You are not failing at sleep.
Your system is protecting you the only way it knows how.

Sleep returns when the body relearns safety, rhythm, and trust. That happens through habits, not force, data, or self-lectures at 2 a.m.

Sleep is the foundation of cognition, mood, metabolism, creativity, relationships, and long-term neurological health. But it is rebuilt gently, over time, through consistency.
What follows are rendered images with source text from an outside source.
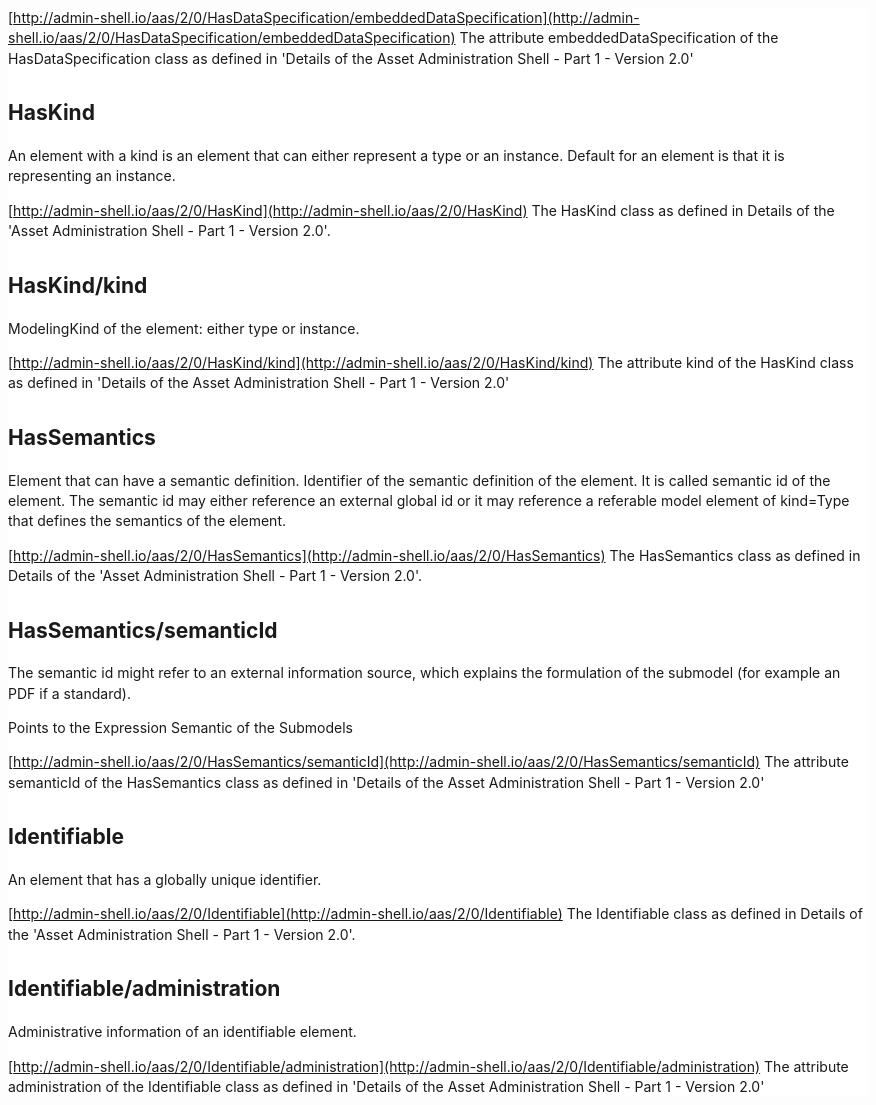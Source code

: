 
 [http://admin-shell.io/aas/2/0/HasDataSpecification/embeddedDataSpecification](http://admin-shell.io/aas/2/0/HasDataSpecification/embeddedDataSpecification) The attribute embeddedDataSpecification of the HasDataSpecification class as defined in 'Details of the Asset Administration Shell - Part 1 - Version 2.0'


## HasKind
 An element with a kind is an element that can either represent a type or an instance. Default for an element is that it is representing an instance.

 [http://admin-shell.io/aas/2/0/HasKind](http://admin-shell.io/aas/2/0/HasKind) The HasKind class as defined in Details of the 'Asset Administration Shell - Part 1 - Version 2.0'.

## HasKind/kind
 ModelingKind of the element: either type or instance.

 [http://admin-shell.io/aas/2/0/HasKind/kind](http://admin-shell.io/aas/2/0/HasKind/kind) The attribute kind of the HasKind class as defined in 'Details of the Asset Administration Shell - Part 1 - Version 2.0'

## HasSemantics
 Element that can have a semantic definition. Identifier of the semantic definition of the element. It is called semantic id of the element. The semantic id may either reference an external global id or it may reference a referable model element of kind=Type that defines the semantics of the element.

 [http://admin-shell.io/aas/2/0/HasSemantics](http://admin-shell.io/aas/2/0/HasSemantics) The HasSemantics class as defined in Details of the 'Asset Administration Shell - Part 1 - Version 2.0'.

## HasSemantics/semanticId
 The semantic id might refer to an external information source, which explains the formulation of the submodel (for example an PDF if a standard).

Points to the Expression Semantic of the Submodels

 [http://admin-shell.io/aas/2/0/HasSemantics/semanticId](http://admin-shell.io/aas/2/0/HasSemantics/semanticId) The attribute semanticId of the HasSemantics class as defined in 'Details of the Asset Administration Shell - Part 1 - Version 2.0'

## Identifiable
 An element that has a globally unique identifier.

 [http://admin-shell.io/aas/2/0/Identifiable](http://admin-shell.io/aas/2/0/Identifiable) The Identifiable class as defined in Details of the 'Asset Administration Shell - Part 1 - Version 2.0'.

## Identifiable/administration
 Administrative information of an identifiable element.

 [http://admin-shell.io/aas/2/0/Identifiable/administration](http://admin-shell.io/aas/2/0/Identifiable/administration) The attribute administration of the Identifiable class as defined in 'Details of the Asset Administration Shell - Part 1 - Version 2.0'
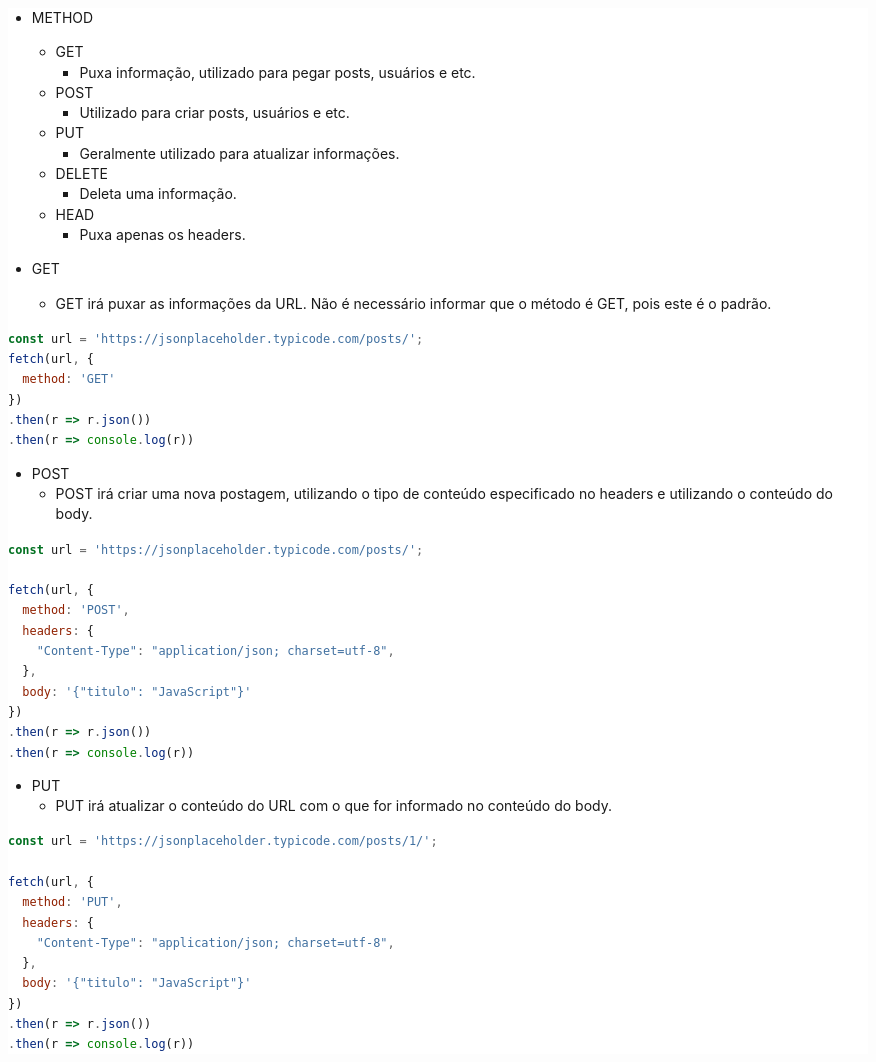 - METHOD
   - GET
      - Puxa informação, utilizado para pegar posts, usuários e etc.
   - POST
      - Utilizado para criar posts, usuários e etc.
   - PUT
      - Geralmente utilizado para atualizar informações.
   - DELETE
      - Deleta uma informação.
   - HEAD
      - Puxa apenas os headers.

- GET
   - GET irá puxar as informações da URL. Não é necessário informar que o método é GET, pois este é o padrão.
```js
const url = 'https://jsonplaceholder.typicode.com/posts/';
fetch(url, {
  method: 'GET'
})
.then(r => r.json())
.then(r => console.log(r))
```

- POST
   - POST irá criar uma nova postagem, utilizando o tipo de conteúdo especificado no headers e utilizando o conteúdo do body.
```js
const url = 'https://jsonplaceholder.typicode.com/posts/';

fetch(url, {
  method: 'POST',
  headers: {
    "Content-Type": "application/json; charset=utf-8",
  },
  body: '{"titulo": "JavaScript"}'
})
.then(r => r.json())
.then(r => console.log(r))
```

- PUT
   - PUT irá atualizar o conteúdo do URL com o que for informado no conteúdo do body.
```js
const url = 'https://jsonplaceholder.typicode.com/posts/1/';

fetch(url, {
  method: 'PUT',
  headers: {
    "Content-Type": "application/json; charset=utf-8",
  },
  body: '{"titulo": "JavaScript"}'
})
.then(r => r.json())
.then(r => console.log(r))
```
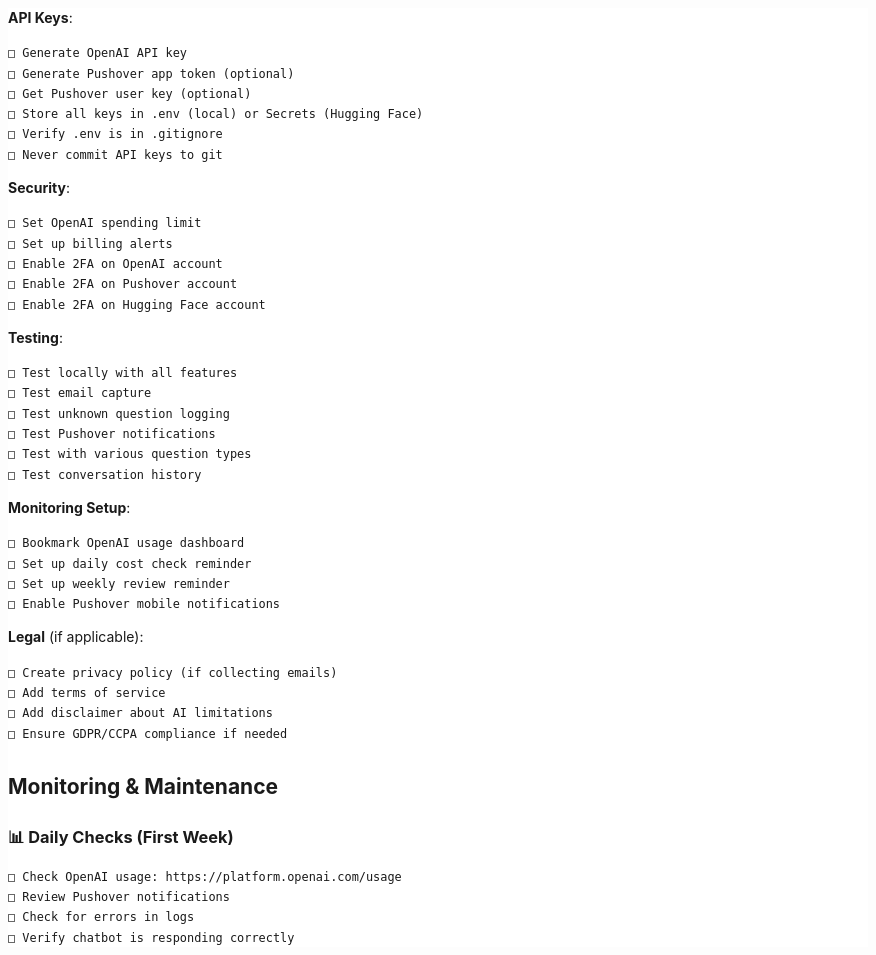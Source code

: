 **API Keys**:
```
□ Generate OpenAI API key
□ Generate Pushover app token (optional)
□ Get Pushover user key (optional)
□ Store all keys in .env (local) or Secrets (Hugging Face)
□ Verify .env is in .gitignore
□ Never commit API keys to git
```

**Security**:
```
□ Set OpenAI spending limit
□ Set up billing alerts
□ Enable 2FA on OpenAI account
□ Enable 2FA on Pushover account
□ Enable 2FA on Hugging Face account
```

**Testing**:
```
□ Test locally with all features
□ Test email capture
□ Test unknown question logging
□ Test Pushover notifications
□ Test with various question types
□ Test conversation history
```

**Monitoring Setup**:
```
□ Bookmark OpenAI usage dashboard
□ Set up daily cost check reminder
□ Set up weekly review reminder
□ Enable Pushover mobile notifications
```

**Legal** (if applicable):
```
□ Create privacy policy (if collecting emails)
□ Add terms of service
□ Add disclaimer about AI limitations
□ Ensure GDPR/CCPA compliance if needed
```

## Monitoring & Maintenance

### 📊 Daily Checks (First Week)

```bash
□ Check OpenAI usage: https://platform.openai.com/usage
□ Review Pushover notifications
□ Check for errors in logs
□ Verify chatbot is responding correctly
```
Tonight does not have to be perfect.
It just has to be different enough to move the needle.

Rest will follow.


References

Borbély, A. A., Daan, S., Wirz-Justice, A., & Deboer, T. (2016). The two-process model of sleep regulation: A reappraisal. Journal of Sleep Research, 25(2), 131–143.
Duffy, J. F., & Wright, K. P. (2005). Entrainment of the human circadian system by light. Journal of Biological Rhythms, 20(4), 326–338.
Edinger, J. D., & Means, M. K. (2005). Cognitive-behavioral therapy for primary insomnia. Clinical Psychology Review, 25(5), 539–558.
Harvey, A. G. (2002). A cognitive model of insomnia. Behaviour Research and Therapy, 40(8), 869–893.
Khalsa, S. B. S., et al. (2003). A phase response curve to single bright light pulses in humans. Journal of Physiology, 549(3), 945–952.
Mantua, J., Gravel, N., & Spencer, R. M. C. (2016). Reliability of sleep measures from consumer sleep trackers. Sleep, 39(5), 1001–1008.
Meerlo, P., et al. (2008). Restricted and disrupted sleep: Effects on autonomic function, neuroendocrine stress systems and stress responsivity. Sleep Medicine Reviews, 12(3), 197–210.
Tang, N. K. Y., & Harvey, A. G. (2004). Effects of cognitive arousal and physiological arousal on sleep perception. Sleep, 27(1), 69–78.